Entries shown:
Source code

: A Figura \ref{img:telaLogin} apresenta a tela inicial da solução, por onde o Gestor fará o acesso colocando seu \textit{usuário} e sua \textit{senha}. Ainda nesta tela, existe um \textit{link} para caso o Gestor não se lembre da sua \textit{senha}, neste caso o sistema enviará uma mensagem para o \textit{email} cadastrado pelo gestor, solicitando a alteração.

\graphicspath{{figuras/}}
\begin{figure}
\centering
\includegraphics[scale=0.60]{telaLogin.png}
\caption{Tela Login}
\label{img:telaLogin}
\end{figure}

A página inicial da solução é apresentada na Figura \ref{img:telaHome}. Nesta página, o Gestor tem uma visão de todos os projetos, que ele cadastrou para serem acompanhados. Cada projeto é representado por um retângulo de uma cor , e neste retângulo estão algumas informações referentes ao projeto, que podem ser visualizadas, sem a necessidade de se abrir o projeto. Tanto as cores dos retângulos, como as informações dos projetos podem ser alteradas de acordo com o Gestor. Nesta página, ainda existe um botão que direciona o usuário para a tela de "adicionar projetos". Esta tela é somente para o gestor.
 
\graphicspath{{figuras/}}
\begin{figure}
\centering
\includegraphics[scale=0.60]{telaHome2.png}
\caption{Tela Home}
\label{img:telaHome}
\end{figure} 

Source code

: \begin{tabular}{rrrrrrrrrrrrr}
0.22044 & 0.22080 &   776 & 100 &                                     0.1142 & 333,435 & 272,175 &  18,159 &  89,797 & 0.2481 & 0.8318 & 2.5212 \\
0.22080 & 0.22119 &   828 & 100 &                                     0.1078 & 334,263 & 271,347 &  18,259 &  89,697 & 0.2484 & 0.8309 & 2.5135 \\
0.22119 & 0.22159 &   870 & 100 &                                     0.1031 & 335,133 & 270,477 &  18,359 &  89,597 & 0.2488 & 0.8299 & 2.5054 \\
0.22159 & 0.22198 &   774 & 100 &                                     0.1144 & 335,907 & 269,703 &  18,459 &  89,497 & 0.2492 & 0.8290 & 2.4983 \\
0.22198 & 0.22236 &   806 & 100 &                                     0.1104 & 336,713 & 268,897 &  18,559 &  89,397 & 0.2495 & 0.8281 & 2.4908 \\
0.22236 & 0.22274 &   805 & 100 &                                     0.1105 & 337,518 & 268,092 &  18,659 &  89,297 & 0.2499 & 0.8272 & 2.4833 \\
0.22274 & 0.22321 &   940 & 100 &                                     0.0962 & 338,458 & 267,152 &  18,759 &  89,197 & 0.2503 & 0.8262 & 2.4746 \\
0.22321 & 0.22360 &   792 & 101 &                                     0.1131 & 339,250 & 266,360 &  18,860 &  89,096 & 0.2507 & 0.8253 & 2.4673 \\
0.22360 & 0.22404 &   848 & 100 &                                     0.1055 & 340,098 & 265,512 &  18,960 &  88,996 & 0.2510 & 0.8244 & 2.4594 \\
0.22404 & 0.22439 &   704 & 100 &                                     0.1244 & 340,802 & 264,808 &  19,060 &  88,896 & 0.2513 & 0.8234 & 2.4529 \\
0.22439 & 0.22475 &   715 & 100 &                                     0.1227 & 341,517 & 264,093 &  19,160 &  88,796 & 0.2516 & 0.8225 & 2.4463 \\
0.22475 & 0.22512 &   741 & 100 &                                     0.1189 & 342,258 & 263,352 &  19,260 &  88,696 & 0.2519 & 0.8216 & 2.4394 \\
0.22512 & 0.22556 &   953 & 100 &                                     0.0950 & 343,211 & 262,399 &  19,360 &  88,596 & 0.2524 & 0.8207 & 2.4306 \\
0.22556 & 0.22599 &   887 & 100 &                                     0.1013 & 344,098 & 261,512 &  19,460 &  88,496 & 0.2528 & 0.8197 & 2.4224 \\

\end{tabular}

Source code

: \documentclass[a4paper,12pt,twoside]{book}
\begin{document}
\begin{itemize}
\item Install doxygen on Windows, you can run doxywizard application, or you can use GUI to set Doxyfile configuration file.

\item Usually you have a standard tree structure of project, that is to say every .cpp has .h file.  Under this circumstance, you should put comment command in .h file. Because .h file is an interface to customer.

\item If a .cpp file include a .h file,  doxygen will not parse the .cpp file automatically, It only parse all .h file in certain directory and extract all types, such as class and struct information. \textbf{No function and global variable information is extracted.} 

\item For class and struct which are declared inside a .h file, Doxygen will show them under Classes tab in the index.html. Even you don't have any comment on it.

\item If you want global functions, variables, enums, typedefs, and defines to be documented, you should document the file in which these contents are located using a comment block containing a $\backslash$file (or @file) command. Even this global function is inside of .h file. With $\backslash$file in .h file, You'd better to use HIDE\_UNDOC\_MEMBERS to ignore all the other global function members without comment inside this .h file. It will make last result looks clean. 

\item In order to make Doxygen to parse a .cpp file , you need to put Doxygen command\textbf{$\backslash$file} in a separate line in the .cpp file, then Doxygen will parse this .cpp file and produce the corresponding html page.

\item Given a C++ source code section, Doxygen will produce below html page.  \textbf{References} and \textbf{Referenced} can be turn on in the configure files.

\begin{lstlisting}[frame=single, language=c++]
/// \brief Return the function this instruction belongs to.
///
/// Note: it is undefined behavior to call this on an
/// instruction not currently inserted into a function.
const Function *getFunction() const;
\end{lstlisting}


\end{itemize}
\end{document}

Work request: Line by line, copy the records exactly.

Answer space:
Source code

: A Figura \ref{img:telaLogin} apresenta a tela inicial da solução, por onde o Gestor fará o acesso colocando seu \textit{usuário} e sua \textit{senha}. Ainda nesta tela, existe um \textit{link} para caso o Gestor não se lembre da sua \textit{senha}, neste caso o sistema enviará uma mensagem para o \textit{email} cadastrado pelo gestor, solicitando a alteração.

\graphicspath{{figuras/}}
\begin{figure}
\centering
\includegraphics[scale=0.60]{telaLogin.png}
\caption{Tela Login}
\label{img:telaLogin}
\end{figure}

A página inicial da solução é apresentada na Figura \ref{img:telaHome}. Nesta página, o Gestor tem uma visão de todos os projetos, que ele cadastrou para serem acompanhados. Cada projeto é representado por um retângulo de uma cor , e neste retângulo estão algumas informações referentes ao projeto, que podem ser visualizadas, sem a necessidade de se abrir o projeto. Tanto as cores dos retângulos, como as informações dos projetos podem ser alteradas de acordo com o Gestor. Nesta página, ainda existe um botão que direciona o usuário para a tela de "adicionar projetos". Esta tela é somente para o gestor.
 
\graphicspath{{figuras/}}
\begin{figure}
\centering
\includegraphics[scale=0.60]{telaHome2.png}
\caption{Tela Home}
\label{img:telaHome}
\end{figure} 

Source code

: \begin{tabular}{rrrrrrrrrrrrr}
0.22044 & 0.22080 &   776 & 100 &                                     0.1142 & 333,435 & 272,175 &  18,159 &  89,797 & 0.2481 & 0.8318 & 2.5212 \\
0.22080 & 0.22119 &   828 & 100 &                                     0.1078 & 334,263 & 271,347 &  18,259 &  89,697 & 0.2484 & 0.8309 & 2.5135 \\
0.22119 & 0.22159 &   870 & 100 &                                     0.1031 & 335,133 & 270,477 &  18,359 &  89,597 & 0.2488 & 0.8299 & 2.5054 \\
0.22159 & 0.22198 &   774 & 100 &                                     0.1144 & 335,907 & 269,703 &  18,459 &  89,497 & 0.2492 & 0.8290 & 2.4983 \\
0.22198 & 0.22236 &   806 & 100 &                                     0.1104 & 336,713 & 268,897 &  18,559 &  89,397 & 0.2495 & 0.8281 & 2.4908 \\
0.22236 & 0.22274 &   805 & 100 &                                     0.1105 & 337,518 & 268,092 &  18,659 &  89,297 & 0.2499 & 0.8272 & 2.4833 \\
0.22274 & 0.22321 &   940 & 100 &                                     0.0962 & 338,458 & 267,152 &  18,759 &  89,197 & 0.2503 & 0.8262 & 2.4746 \\
0.22321 & 0.22360 &   792 & 101 &                                     0.1131 & 339,250 & 266,360 &  18,860 &  89,096 & 0.2507 & 0.8253 & 2.4673 \\
0.22360 & 0.22404 &   848 & 100 &                                     0.1055 & 340,098 & 265,512 &  18,960 &  88,996 & 0.2510 & 0.8244 & 2.4594 \\
0.22404 & 0.22439 &   704 & 100 &                                     0.1244 & 340,802 & 264,808 &  19,060 &  88,896 & 0.2513 & 0.8234 & 2.4529 \\
0.22439 & 0.22475 &   715 & 100 &                                     0.1227 & 341,517 & 264,093 &  19,160 &  88,796 & 0.2516 & 0.8225 & 2.4463 \\
0.22475 & 0.22512 &   741 & 100 &                                     0.1189 & 342,258 & 263,352 &  19,260 &  88,696 & 0.2519 & 0.8216 & 2.4394 \\
0.22512 & 0.22556 &   953 & 100 &                                     0.0950 & 343,211 & 262,399 &  19,360 &  88,596 & 0.2524 & 0.8207 & 2.4306 \\
0.22556 & 0.22599 &   887 & 100 &                                     0.1013 & 344,098 & 261,512 &  19,460 &  88,496 & 0.2528 & 0.8197 & 2.4224 \\

\end{tabular}

Source code

: \documentclass[a4paper,12pt,twoside]{book}
\begin{document}
\begin{itemize}
\item Install doxygen on Windows, you can run doxywizard application, or you can use GUI to set Doxyfile configuration file.

\item Usually you have a standard tree structure of project, that is to say every .cpp has .h file.  Under this circumstance, you should put comment command in .h file. Because .h file is an interface to customer.

\item If a .cpp file include a .h file,  doxygen will not parse the .cpp file automatically, It only parse all .h file in certain directory and extract all types, such as class and struct information. \textbf{No function and global variable information is extracted.} 

\item For class and struct which are declared inside a .h file, Doxygen will show them under Classes tab in the index.html. Even you don't have any comment on it.

\item If you want global functions, variables, enums, typedefs, and defines to be documented, you should document the file in which these contents are located using a comment block containing a $\backslash$file (or @file) command. Even this global function is inside of .h file. With $\backslash$file in .h file, You'd better to use HIDE\_UNDOC\_MEMBERS to ignore all the other global function members without comment inside this .h file. It will make last result looks clean. 

\item In order to make Doxygen to parse a .cpp file , you need to put Doxygen command\textbf{$\backslash$file} in a separate line in the .cpp file, then Doxygen will parse this .cpp file and produce the corresponding html page.

\item Given a C++ source code section, Doxygen will produce below html page.  \textbf{References} and \textbf{Referenced} can be turn on in the configure files.

\begin{lstlisting}[frame=single, language=c++]
/// \brief Return the function this instruction belongs to.
///
/// Note: it is undefined behavior to call this on an
/// instruction not currently inserted into a function.
const Function *getFunction() const;
\end{lstlisting}


\end{itemize}
\end{document}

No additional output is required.